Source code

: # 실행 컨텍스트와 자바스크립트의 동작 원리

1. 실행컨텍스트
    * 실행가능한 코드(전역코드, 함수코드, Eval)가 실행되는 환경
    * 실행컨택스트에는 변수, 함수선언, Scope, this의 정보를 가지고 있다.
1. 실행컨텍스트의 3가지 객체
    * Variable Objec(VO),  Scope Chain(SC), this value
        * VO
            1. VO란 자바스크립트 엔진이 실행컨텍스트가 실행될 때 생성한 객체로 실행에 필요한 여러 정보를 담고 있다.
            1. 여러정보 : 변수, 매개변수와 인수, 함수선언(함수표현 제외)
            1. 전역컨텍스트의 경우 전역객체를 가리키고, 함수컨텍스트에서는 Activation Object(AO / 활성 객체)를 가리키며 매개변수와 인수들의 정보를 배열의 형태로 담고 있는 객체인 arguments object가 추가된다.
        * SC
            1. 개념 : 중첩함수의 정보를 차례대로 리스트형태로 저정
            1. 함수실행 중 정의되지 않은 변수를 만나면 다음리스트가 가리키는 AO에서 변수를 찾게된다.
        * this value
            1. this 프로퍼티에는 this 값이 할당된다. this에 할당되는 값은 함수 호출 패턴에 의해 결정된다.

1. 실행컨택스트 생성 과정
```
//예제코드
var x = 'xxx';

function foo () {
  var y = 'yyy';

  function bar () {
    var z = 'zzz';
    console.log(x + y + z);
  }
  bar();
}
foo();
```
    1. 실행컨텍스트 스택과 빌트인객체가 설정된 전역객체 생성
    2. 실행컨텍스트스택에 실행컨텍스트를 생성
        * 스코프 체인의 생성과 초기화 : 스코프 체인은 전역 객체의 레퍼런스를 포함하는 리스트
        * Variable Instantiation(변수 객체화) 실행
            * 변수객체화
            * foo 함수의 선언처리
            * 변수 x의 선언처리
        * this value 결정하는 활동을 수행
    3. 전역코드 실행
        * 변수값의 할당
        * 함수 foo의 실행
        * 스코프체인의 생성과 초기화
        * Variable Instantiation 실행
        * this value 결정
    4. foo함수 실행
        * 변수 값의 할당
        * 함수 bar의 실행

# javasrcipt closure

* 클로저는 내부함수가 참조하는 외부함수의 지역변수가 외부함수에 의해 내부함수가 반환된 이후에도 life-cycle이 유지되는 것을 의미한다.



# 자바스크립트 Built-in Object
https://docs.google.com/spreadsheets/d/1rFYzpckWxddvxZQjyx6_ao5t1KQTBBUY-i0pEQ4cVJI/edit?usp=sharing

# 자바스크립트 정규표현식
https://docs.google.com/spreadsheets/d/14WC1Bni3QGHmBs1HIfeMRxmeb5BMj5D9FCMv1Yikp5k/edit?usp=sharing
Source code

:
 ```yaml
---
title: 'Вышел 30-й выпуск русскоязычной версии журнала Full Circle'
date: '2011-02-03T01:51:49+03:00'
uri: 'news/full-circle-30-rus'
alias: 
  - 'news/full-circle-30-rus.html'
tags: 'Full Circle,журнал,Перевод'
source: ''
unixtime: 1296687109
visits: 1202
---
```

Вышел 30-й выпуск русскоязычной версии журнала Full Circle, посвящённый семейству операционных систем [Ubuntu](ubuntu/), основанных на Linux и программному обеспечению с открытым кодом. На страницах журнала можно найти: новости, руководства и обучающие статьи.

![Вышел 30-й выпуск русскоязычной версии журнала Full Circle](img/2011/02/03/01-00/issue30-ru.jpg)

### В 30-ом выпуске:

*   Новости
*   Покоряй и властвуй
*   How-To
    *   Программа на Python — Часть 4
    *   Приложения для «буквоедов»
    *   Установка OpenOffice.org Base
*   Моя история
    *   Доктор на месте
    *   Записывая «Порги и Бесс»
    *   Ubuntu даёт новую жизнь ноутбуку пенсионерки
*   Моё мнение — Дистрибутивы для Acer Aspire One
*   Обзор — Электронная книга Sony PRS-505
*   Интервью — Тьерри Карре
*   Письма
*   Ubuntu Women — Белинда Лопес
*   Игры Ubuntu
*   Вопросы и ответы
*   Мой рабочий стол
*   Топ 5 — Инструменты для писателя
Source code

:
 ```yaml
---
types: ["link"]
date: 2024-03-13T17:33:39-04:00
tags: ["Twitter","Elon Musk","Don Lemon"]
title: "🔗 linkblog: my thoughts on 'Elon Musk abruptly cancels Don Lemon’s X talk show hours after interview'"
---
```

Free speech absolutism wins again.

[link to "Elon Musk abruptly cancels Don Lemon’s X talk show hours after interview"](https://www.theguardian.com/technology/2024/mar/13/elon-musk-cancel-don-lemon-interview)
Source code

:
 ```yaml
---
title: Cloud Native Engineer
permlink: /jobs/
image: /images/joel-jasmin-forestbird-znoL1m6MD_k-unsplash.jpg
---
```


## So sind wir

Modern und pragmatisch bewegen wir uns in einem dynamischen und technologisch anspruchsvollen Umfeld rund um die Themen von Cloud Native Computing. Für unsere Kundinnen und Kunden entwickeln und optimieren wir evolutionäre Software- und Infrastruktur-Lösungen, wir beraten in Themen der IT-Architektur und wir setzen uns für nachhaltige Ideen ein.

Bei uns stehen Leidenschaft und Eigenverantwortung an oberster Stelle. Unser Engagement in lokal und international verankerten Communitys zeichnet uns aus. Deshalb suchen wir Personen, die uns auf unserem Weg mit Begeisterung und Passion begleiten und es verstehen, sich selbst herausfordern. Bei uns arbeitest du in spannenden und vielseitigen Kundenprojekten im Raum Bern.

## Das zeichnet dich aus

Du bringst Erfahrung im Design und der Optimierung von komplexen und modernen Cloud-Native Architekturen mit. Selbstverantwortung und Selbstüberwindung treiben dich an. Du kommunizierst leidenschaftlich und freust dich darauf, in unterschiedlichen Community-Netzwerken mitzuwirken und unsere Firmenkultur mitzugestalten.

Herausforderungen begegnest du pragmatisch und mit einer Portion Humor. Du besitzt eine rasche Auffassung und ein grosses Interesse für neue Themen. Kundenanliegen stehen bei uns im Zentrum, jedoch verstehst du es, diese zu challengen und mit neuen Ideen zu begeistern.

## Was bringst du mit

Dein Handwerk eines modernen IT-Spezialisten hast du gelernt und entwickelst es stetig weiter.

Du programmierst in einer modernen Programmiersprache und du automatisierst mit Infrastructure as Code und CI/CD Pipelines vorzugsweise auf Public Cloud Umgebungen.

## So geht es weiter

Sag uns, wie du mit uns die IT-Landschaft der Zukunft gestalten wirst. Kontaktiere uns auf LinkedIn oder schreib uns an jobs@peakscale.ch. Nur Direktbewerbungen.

## Task prompt:
Output all records exactly, with nothing added or dropped.

## Result of this task:
Source code

: # 실행 컨텍스트와 자바스크립트의 동작 원리

1. 실행컨텍스트
    * 실행가능한 코드(전역코드, 함수코드, Eval)가 실행되는 환경
    * 실행컨택스트에는 변수, 함수선언, Scope, this의 정보를 가지고 있다.
1. 실행컨텍스트의 3가지 객체
    * Variable Objec(VO),  Scope Chain(SC), this value
        * VO
            1. VO란 자바스크립트 엔진이 실행컨텍스트가 실행될 때 생성한 객체로 실행에 필요한 여러 정보를 담고 있다.
            1. 여러정보 : 변수, 매개변수와 인수, 함수선언(함수표현 제외)
            1. 전역컨텍스트의 경우 전역객체를 가리키고, 함수컨텍스트에서는 Activation Object(AO / 활성 객체)를 가리키며 매개변수와 인수들의 정보를 배열의 형태로 담고 있는 객체인 arguments object가 추가된다.
        * SC
            1. 개념 : 중첩함수의 정보를 차례대로 리스트형태로 저정
            1. 함수실행 중 정의되지 않은 변수를 만나면 다음리스트가 가리키는 AO에서 변수를 찾게된다.
        * this value
            1. this 프로퍼티에는 this 값이 할당된다. this에 할당되는 값은 함수 호출 패턴에 의해 결정된다.

1. 실행컨택스트 생성 과정
```
//예제코드
var x = 'xxx';

function foo () {
  var y = 'yyy';

  function bar () {
    var z = 'zzz';
    console.log(x + y + z);
  }
  bar();
}
foo();
```
    1. 실행컨텍스트 스택과 빌트인객체가 설정된 전역객체 생성
    2. 실행컨텍스트스택에 실행컨텍스트를 생성
        * 스코프 체인의 생성과 초기화 : 스코프 체인은 전역 객체의 레퍼런스를 포함하는 리스트
        * Variable Instantiation(변수 객체화) 실행
            * 변수객체화
            * foo 함수의 선언처리
            * 변수 x의 선언처리
        * this value 결정하는 활동을 수행
    3. 전역코드 실행
        * 변수값의 할당
        * 함수 foo의 실행
        * 스코프체인의 생성과 초기화
        * Variable Instantiation 실행
        * this value 결정
    4. foo함수 실행
        * 변수 값의 할당
        * 함수 bar의 실행

# javasrcipt closure

* 클로저는 내부함수가 참조하는 외부함수의 지역변수가 외부함수에 의해 내부함수가 반환된 이후에도 life-cycle이 유지되는 것을 의미한다.



# 자바스크립트 Built-in Object
https://docs.google.com/spreadsheets/d/1rFYzpckWxddvxZQjyx6_ao5t1KQTBBUY-i0pEQ4cVJI/edit?usp=sharing

# 자바스크립트 정규표현식
https://docs.google.com/spreadsheets/d/14WC1Bni3QGHmBs1HIfeMRxmeb5BMj5D9FCMv1Yikp5k/edit?usp=sharing
Source code

:
 ```yaml
---
title: 'Вышел 30-й выпуск русскоязычной версии журнала Full Circle'
date: '2011-02-03T01:51:49+03:00'
uri: 'news/full-circle-30-rus'
alias: 
  - 'news/full-circle-30-rus.html'
tags: 'Full Circle,журнал,Перевод'
source: ''
unixtime: 1296687109
visits: 1202
---
```

Вышел 30-й выпуск русскоязычной версии журнала Full Circle, посвящённый семейству операционных систем [Ubuntu](ubuntu/), основанных на Linux и программному обеспечению с открытым кодом. На страницах журнала можно найти: новости, руководства и обучающие статьи.

![Вышел 30-й выпуск русскоязычной версии журнала Full Circle](img/2011/02/03/01-00/issue30-ru.jpg)

### В 30-ом выпуске:

*   Новости
*   Покоряй и властвуй
*   How-To
    *   Программа на Python — Часть 4
    *   Приложения для «буквоедов»
    *   Установка OpenOffice.org Base
*   Моя история
    *   Доктор на месте
    *   Записывая «Порги и Бесс»
    *   Ubuntu даёт новую жизнь ноутбуку пенсионерки
*   Моё мнение — Дистрибутивы для Acer Aspire One
*   Обзор — Электронная книга Sony PRS-505
*   Интервью — Тьерри Карре
*   Письма
*   Ubuntu Women — Белинда Лопес
*   Игры Ubuntu
*   Вопросы и ответы
*   Мой рабочий стол
*   Топ 5 — Инструменты для писателя
Source code

:
 ```yaml
---
types: ["link"]
date: 2024-03-13T17:33:39-04:00
tags: ["Twitter","Elon Musk","Don Lemon"]
title: "🔗 linkblog: my thoughts on 'Elon Musk abruptly cancels Don Lemon’s X talk show hours after interview'"
---
```

Free speech absolutism wins again.

[link to "Elon Musk abruptly cancels Don Lemon’s X talk show hours after interview"](https://www.theguardian.com/technology/2024/mar/13/elon-musk-cancel-don-lemon-interview)
Source code

:
 ```yaml
---
title: Cloud Native Engineer
permlink: /jobs/
image: /images/joel-jasmin-forestbird-znoL1m6MD_k-unsplash.jpg
---
```


## So sind wir

Modern und pragmatisch bewegen wir uns in einem dynamischen und technologisch anspruchsvollen Umfeld rund um die Themen von Cloud Native Computing. Für unsere Kundinnen und Kunden entwickeln und optimieren wir evolutionäre Software- und Infrastruktur-Lösungen, wir beraten in Themen der IT-Architektur und wir setzen uns für nachhaltige Ideen ein.

Bei uns stehen Leidenschaft und Eigenverantwortung an oberster Stelle. Unser Engagement in lokal und international verankerten Communitys zeichnet uns aus. Deshalb suchen wir Personen, die uns auf unserem Weg mit Begeisterung und Passion begleiten und es verstehen, sich selbst herausfordern. Bei uns arbeitest du in spannenden und vielseitigen Kundenprojekten im Raum Bern.

## Das zeichnet dich aus

Du bringst Erfahrung im Design und der Optimierung von komplexen und modernen Cloud-Native Architekturen mit. Selbstverantwortung und Selbstüberwindung treiben dich an. Du kommunizierst leidenschaftlich und freust dich darauf, in unterschiedlichen Community-Netzwerken mitzuwirken und unsere Firmenkultur mitzugestalten.

Herausforderungen begegnest du pragmatisch und mit einer Portion Humor. Du besitzt eine rasche Auffassung und ein grosses Interesse für neue Themen. Kundenanliegen stehen bei uns im Zentrum, jedoch verstehst du es, diese zu challengen und mit neuen Ideen zu begeistern.

## Was bringst du mit

Dein Handwerk eines modernen IT-Spezialisten hast du gelernt und entwickelst es stetig weiter.

Du programmierst in einer modernen Programmiersprache und du automatisierst mit Infrastructure as Code und CI/CD Pipelines vorzugsweise auf Public Cloud Umgebungen.

## So geht es weiter

Sag uns, wie du mit uns die IT-Landschaft der Zukunft gestalten wirst. Kontaktiere uns auf LinkedIn oder schreib uns an jobs@peakscale.ch. Nur Direktbewerbungen.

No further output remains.